The last thing I want to hear when I’m in attendance for a 50-minute presentation is a speaker reading to me. My feeling is that if you are going to read your material, why not zerox it, pass it out and we can all go home or back to work. Better yet, email it to me!

The next to the last thing I want to hear is the speaker expounding for 50 minutes of memorized text. Memorization is a necessity in acting. In public speaking, it is dangerous for 2 reasons:

1. You will sound rote; and,
2. If you lose your train of thought, you have nothing to fall back on.

Your function as a public speaker is, first and foremost, to speak. You have an audience in attendance who came to hear you talk – not read – not act – nor perform. What we often fail to understand in this oral form of discourse is that public speaking is communication with your audience, not at them.

What this means for you, the speaker, is that you should rehearse your presentation many, many times so that you are comfortable with your main points and can speak around your ideas using note cards or by means of a PowerPoint presentation. Jotting down a few words per card or per slide will serve as your reminder so that you can ‘talk around’ your main points or subtopics.

When I give a presentation on voice, for example, I have one word at the top of a card which says in big, bold, black letters Intro.
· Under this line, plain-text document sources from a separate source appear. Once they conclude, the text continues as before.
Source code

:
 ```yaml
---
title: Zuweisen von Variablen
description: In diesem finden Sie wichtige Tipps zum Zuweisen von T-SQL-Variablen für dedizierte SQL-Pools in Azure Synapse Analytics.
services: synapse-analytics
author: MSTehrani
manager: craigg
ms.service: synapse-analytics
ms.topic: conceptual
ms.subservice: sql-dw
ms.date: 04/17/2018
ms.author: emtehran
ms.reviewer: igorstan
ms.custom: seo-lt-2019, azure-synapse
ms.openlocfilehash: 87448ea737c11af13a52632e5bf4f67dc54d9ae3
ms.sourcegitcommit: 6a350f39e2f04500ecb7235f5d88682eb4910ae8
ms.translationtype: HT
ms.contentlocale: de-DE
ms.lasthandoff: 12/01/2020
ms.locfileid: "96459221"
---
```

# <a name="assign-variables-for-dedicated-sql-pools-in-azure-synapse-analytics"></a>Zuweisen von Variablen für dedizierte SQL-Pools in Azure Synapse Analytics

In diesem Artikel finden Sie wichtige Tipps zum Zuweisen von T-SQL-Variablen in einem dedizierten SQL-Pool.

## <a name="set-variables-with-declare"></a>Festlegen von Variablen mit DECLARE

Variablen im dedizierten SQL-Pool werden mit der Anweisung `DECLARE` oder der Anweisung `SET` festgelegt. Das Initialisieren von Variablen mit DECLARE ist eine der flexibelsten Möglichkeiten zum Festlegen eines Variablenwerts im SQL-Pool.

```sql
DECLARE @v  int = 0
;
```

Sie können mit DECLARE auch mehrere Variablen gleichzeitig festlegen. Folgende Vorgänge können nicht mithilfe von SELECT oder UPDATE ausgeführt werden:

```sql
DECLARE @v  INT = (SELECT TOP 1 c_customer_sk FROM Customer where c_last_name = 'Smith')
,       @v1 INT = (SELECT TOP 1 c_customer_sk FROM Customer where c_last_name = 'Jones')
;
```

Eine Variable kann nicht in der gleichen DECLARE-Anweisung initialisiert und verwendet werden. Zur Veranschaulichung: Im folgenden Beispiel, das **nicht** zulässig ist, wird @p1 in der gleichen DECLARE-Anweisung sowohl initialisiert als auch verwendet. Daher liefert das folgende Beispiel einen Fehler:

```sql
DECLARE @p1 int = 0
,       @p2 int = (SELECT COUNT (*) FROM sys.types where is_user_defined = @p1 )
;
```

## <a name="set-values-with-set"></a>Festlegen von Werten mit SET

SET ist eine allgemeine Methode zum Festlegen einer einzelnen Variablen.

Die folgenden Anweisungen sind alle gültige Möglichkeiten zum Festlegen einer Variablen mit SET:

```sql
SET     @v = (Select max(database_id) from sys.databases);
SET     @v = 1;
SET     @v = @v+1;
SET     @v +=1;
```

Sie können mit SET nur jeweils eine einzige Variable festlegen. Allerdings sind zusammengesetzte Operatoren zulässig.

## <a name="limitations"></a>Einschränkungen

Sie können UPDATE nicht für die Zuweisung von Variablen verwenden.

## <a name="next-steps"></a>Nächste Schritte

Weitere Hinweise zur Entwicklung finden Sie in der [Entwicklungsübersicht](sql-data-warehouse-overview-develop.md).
From that one word, I will give my entire opening.

Under that word, I have, again in big, bold letters Graduate School, then New York City, and finally, UWO. Following my opening, I know to discuss how I found my real voice in graduate school and the jobs it secured for me in New York City and then later in Canada. Those 4 points – Into through UWO – give me about 10 minutes of material on one 5X8 note card. And each time, I give that presentation, it will sound slightly different. It depends on my audience and how I feel at the time. I may add a new anecdote or change it up slightly, again entirely dependent on the time, the place, and the crowd.

My 50-minute presentation consists of six note cards. Because the words are in large print, I can easily move over to the lectern to see where I am should I have need. In most cases, however, I do not need my notes because I have given the same presentation for 20 years. My message remains the same each time. It is my anecdotes that change.

By speaking around note cards, I am then able to talk to my audience and not at them, making eye contact throughout the room, targeting my smilers, and watching the audience’s reaction to me. And that is the conversation of public speaking.

Author's Bio: 

The Voice Lady Nancy Daniels offers private, corporate and group workshops in voice and presentation skills as well as Voicing It!, the only video training program on voice improvement. For more information on upcoming workshops, visit Voice Dynamic.

The Voice Lady Nancy Daniels offers private, corporate and group workshops in voice and presentation skills as well as Voicing It!, the only video training program on voice improvement. For more information on upcoming workshops, visit Voice Dynamic.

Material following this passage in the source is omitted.